YOUR INSTRUCTIONS.
Go through the records below from the first line and print each one exactly, stopping after the line that contains "install all dependencies". Do not print pictures or anything past that line.

SUPPLIED MATERIAL.

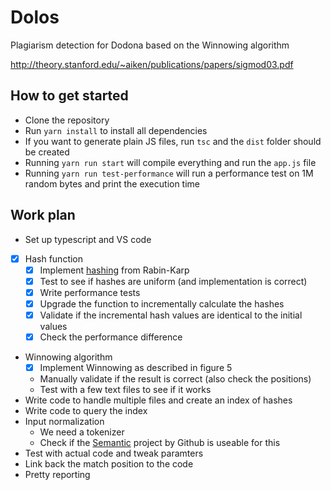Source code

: # Dolos
Plagiarism detection for Dodona based on the Winnowing algorithm

http://theory.stanford.edu/~aiken/publications/papers/sigmod03.pdf

## How to get started
- Clone the repository
- Run `yarn install` to install all dependencies
- If you want to generate plain JS files, run `tsc` and the `dist` folder should be created
- Running `yarn run start` will compile everything and run the `app.js` file
- Running `yarn run test-performance` will run a performance test on 1M random bytes and print the execution time

## Work plan
- Set up typescript and VS code
- [x] Hash function
  - [x] Implement [hashing](https://en.wikipedia.org/wiki/Rabin%E2%80%93Karp_algorithm#Hash_function_used) from Rabin-Karp
  - [x] Test to see if hashes are uniform (and implementation is correct)
  - [x] Write performance tests
  - [x] Upgrade the function to incrementally calculate the hashes
  - [x] Validate if the incremental hash values are identical to the initial values
  - [x] Check the performance difference
- Winnowing algorithm
  - [x] Implement Winnowing as described in figure 5
  - Manually validate if the result is correct (also check the positions)
  - Test with a few text files to see if it works
- Write code to handle multiple files and create an index of hashes
- Write code to query the index
- Input normalization
  - We need a tokenizer
  - Check if the [Semantic](https://github.com/github/semantic) project by Github is useable for this
- Test with actual code and tweak paramters
- Link back the match position to the code
- Pretty reporting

SOLUTION TO THE EXERCISE.
Source code

: # Dolos
Plagiarism detection for Dodona based on the Winnowing algorithm

http://theory.stanford.edu/~aiken/publications/papers/sigmod03.pdf

## How to get started
- Clone the repository
- Run `yarn install` to install all dependencies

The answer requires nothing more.